WHAT TO PRODUCE: Could the data below be copied exactly, minus the pictures?
━━━ DATA EXTRACTS
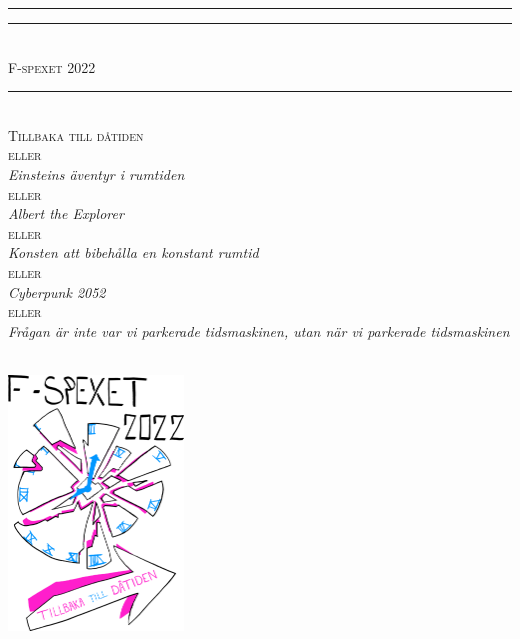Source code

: \begin{center}

\rule{\textwidth}{1pt}
\rule{\textwidth-1cm}{0.4pt}\\
\vspace{0.3cm}
\textsc{\HUGE F-spexet 2022}\\
\rule{0.3\textwidth}{0.4pt}\\
\vspace{0.025\textheight}
\textsc{\HUGE Tillbaka till dåtiden}\\
\vspace{0.2cm}
\textsc{\large eller}\\
\vspace{0.005\textheight}
\textit{\LARGE Einsteins äventyr i rumtiden}\\
\vspace{0.010\textheight}
\textsc{\normalsize eller}\\
\vspace{0.005\textheight}
\textit{\Large Albert the Explorer}\\
\vspace{0.0075\textheight}
\textsc{\small eller}\\
\vspace{0.0025\textheight}
\textit{\large Konsten att bibehålla en konstant rumtid}\\
\vspace{0.005\textheight}
\textsc{\footnotesize eller}\\
\textit{\normalsize Cyberpunk 2052}\\
\vspace{0.0025\textheight}
\textsc{\tiny eller}\\
\textit{\small Frågan är inte \emph{var} vi parkerade tidsmaskinen, utan \emph{när} vi parkerade tidsmaskinen}\\
\hrulefill\\
\vspace{\fill}
\parbox[c][][c]{0.45\textwidth}{\centering \includegraphics[width=0.35\textwidth]{Bilder/TidigareSpexloggor/2022Datiden.png}}

\end{center}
━━━━━━
OUTPUT BELOW:
Source code

: \begin{center}

\rule{\textwidth}{1pt}
\rule{\textwidth-1cm}{0.4pt}\\
\vspace{0.3cm}
\textsc{\HUGE F-spexet 2022}\\
\rule{0.3\textwidth}{0.4pt}\\
\vspace{0.025\textheight}
\textsc{\HUGE Tillbaka till dåtiden}\\
\vspace{0.2cm}
\textsc{\large eller}\\
\vspace{0.005\textheight}
\textit{\LARGE Einsteins äventyr i rumtiden}\\
\vspace{0.010\textheight}
\textsc{\normalsize eller}\\
\vspace{0.005\textheight}
\textit{\Large Albert the Explorer}\\
\vspace{0.0075\textheight}
\textsc{\small eller}\\
\vspace{0.0025\textheight}
\textit{\large Konsten att bibehålla en konstant rumtid}\\
\vspace{0.005\textheight}
\textsc{\footnotesize eller}\\
\textit{\normalsize Cyberpunk 2052}\\
\vspace{0.0025\textheight}
\textsc{\tiny eller}\\
\textit{\small Frågan är inte \emph{var} vi parkerade tidsmaskinen, utan \emph{när} vi parkerade tidsmaskinen}\\
\hrulefill\\
\vspace{\fill}
\parbox[c][][c]{0.45\textwidth}{\centering \includegraphics[width=0.35\textwidth]{Bilder/TidigareSpexloggor/2022Datiden.png}}

\end{center}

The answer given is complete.